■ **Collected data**
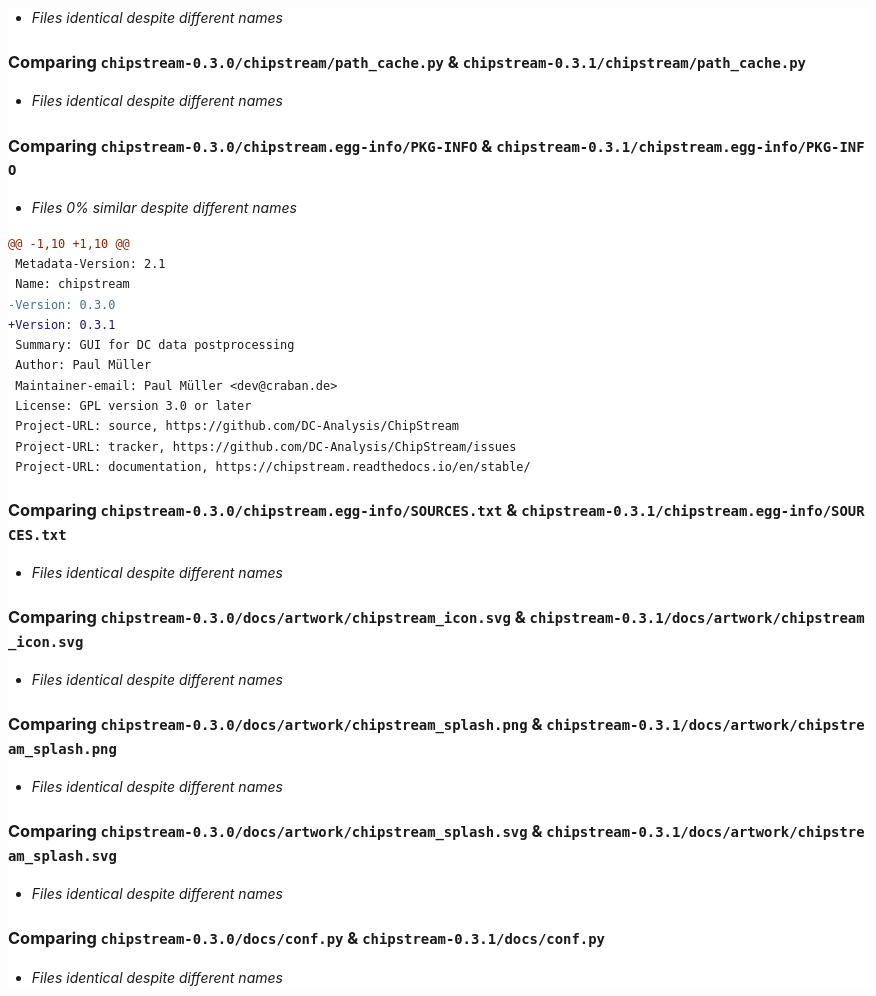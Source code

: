  * *Files identical despite different names*

### Comparing `chipstream-0.3.0/chipstream/path_cache.py` & `chipstream-0.3.1/chipstream/path_cache.py`

 * *Files identical despite different names*

### Comparing `chipstream-0.3.0/chipstream.egg-info/PKG-INFO` & `chipstream-0.3.1/chipstream.egg-info/PKG-INFO`

 * *Files 0% similar despite different names*

```diff
@@ -1,10 +1,10 @@
 Metadata-Version: 2.1
 Name: chipstream
-Version: 0.3.0
+Version: 0.3.1
 Summary: GUI for DC data postprocessing
 Author: Paul Müller
 Maintainer-email: Paul Müller <dev@craban.de>
 License: GPL version 3.0 or later
 Project-URL: source, https://github.com/DC-Analysis/ChipStream
 Project-URL: tracker, https://github.com/DC-Analysis/ChipStream/issues
 Project-URL: documentation, https://chipstream.readthedocs.io/en/stable/
```

### Comparing `chipstream-0.3.0/chipstream.egg-info/SOURCES.txt` & `chipstream-0.3.1/chipstream.egg-info/SOURCES.txt`

 * *Files identical despite different names*

### Comparing `chipstream-0.3.0/docs/artwork/chipstream_icon.svg` & `chipstream-0.3.1/docs/artwork/chipstream_icon.svg`

 * *Files identical despite different names*

### Comparing `chipstream-0.3.0/docs/artwork/chipstream_splash.png` & `chipstream-0.3.1/docs/artwork/chipstream_splash.png`

 * *Files identical despite different names*

### Comparing `chipstream-0.3.0/docs/artwork/chipstream_splash.svg` & `chipstream-0.3.1/docs/artwork/chipstream_splash.svg`

 * *Files identical despite different names*

### Comparing `chipstream-0.3.0/docs/conf.py` & `chipstream-0.3.1/docs/conf.py`

 * *Files identical despite different names*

■ **WHAT YOU WILL DO**
Determine how many lines in the preceding records include the word "Paul". The answer is that number alone.

■ **EXERCISE OUTPUT**
2